#### Your instructions
Transcribe the records below word for word, leaving every picture out.

── Records to process

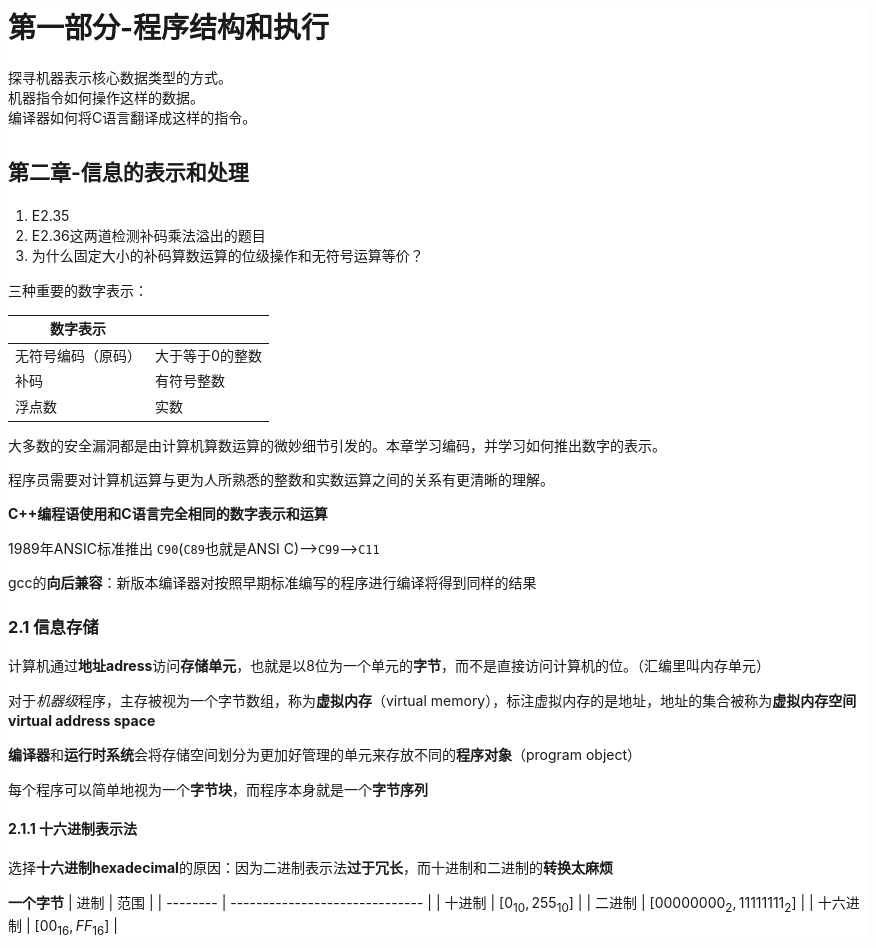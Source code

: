 # 第一部分-程序结构和执行

探寻机器表示核心数据类型的方式。  
机器指令如何操作这样的数据。  
编译器如何将C语言翻译成这样的指令。  

## 第二章-信息的表示和处理

1. E2.35
2. E2.36这两道检测补码乘法溢出的题目
3. 为什么固定大小的补码算数运算的位级操作和无符号运算等价？

三种重要的数字表示：

| 数字表示   |                 |
| ---------- | --------------- |
| 无符号编码（原码） | 大于等于0的整数 |
| 补码       | 有符号整数      |
| 浮点数     | 实数            |

大多数的安全漏洞都是由计算机算数运算的微妙细节引发的。本章学习编码，并学习如何推出数字的表示。  

程序员需要对计算机运算与更为人所熟悉的整数和实数运算之间的关系有更清晰的理解。  

**C++编程语使用和C语言完全相同的数字表示和运算**  

1989年ANSIC标准推出
`C90`(`C89`也就是ANSI C)-->`C99`-->`C11`

gcc的**向后兼容**：新版本编译器对按照早期标准编写的程序进行编译将得到同样的结果

### 2.1 信息存储

计算机通过**地址adress**访问**存储单元**，也就是以8位为一个单元的**字节**，而不是直接访问计算机的位。（汇编里叫内存单元）

对于*机器级*程序，主存被视为一个字节数组，称为**虚拟内存**（virtual memory），标注虚拟内存的是地址，地址的集合被称为**虚拟内存空间virtual address space**

**编译器**和**运行时系统**会将存储空间划分为更加好管理的单元来存放不同的**程序对象**（program object）

每个程序可以简单地视为一个**字节块**，而程序本身就是一个**字节序列**

#### 2.1.1 十六进制表示法

选择**十六进制hexadecimal**的原因：因为二进制表示法**过于冗长**，而十进制和二进制的**转换太麻烦**

**一个字节**
| 进制     | 范围                           |
| -------- | ------------------------------ |
| 十进制   | $[0_{10}, 255_{10}]$           |
| 二进制   | $[00000000_{2}, 11111111_{2}]$ |
| 十六进制 | $[00_{16}, FF_{16}]$           |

────

#### Exercise solution
Source code

: # 第一部分-程序结构和执行

探寻机器表示核心数据类型的方式。  
机器指令如何操作这样的数据。  
编译器如何将C语言翻译成这样的指令。  

## 第二章-信息的表示和处理

1. E2.35
2. E2.36这两道检测补码乘法溢出的题目
3. 为什么固定大小的补码算数运算的位级操作和无符号运算等价？

三种重要的数字表示：

| 数字表示   |                 |
| ---------- | --------------- |
| 无符号编码（原码） | 大于等于0的整数 |
| 补码       | 有符号整数      |
| 浮点数     | 实数            |

大多数的安全漏洞都是由计算机算数运算的微妙细节引发的。本章学习编码，并学习如何推出数字的表示。  

程序员需要对计算机运算与更为人所熟悉的整数和实数运算之间的关系有更清晰的理解。  

**C++编程语使用和C语言完全相同的数字表示和运算**  

1989年ANSIC标准推出
`C90`(`C89`也就是ANSI C)-->`C99`-->`C11`

gcc的**向后兼容**：新版本编译器对按照早期标准编写的程序进行编译将得到同样的结果

### 2.1 信息存储

计算机通过**地址adress**访问**存储单元**，也就是以8位为一个单元的**字节**，而不是直接访问计算机的位。（汇编里叫内存单元）

对于*机器级*程序，主存被视为一个字节数组，称为**虚拟内存**（virtual memory），标注虚拟内存的是地址，地址的集合被称为**虚拟内存空间virtual address space**

**编译器**和**运行时系统**会将存储空间划分为更加好管理的单元来存放不同的**程序对象**（program object）

每个程序可以简单地视为一个**字节块**，而程序本身就是一个**字节序列**

#### 2.1.1 十六进制表示法

选择**十六进制hexadecimal**的原因：因为二进制表示法**过于冗长**，而十进制和二进制的**转换太麻烦**

**一个字节**
| 进制     | 范围                           |
| -------- | ------------------------------ |
| 十进制   | $[0_{10}, 255_{10}]$           |
| 二进制   | $[00000000_{2}, 11111111_{2}]$ |
| 十六进制 | $[00_{16}, FF_{16}]$           |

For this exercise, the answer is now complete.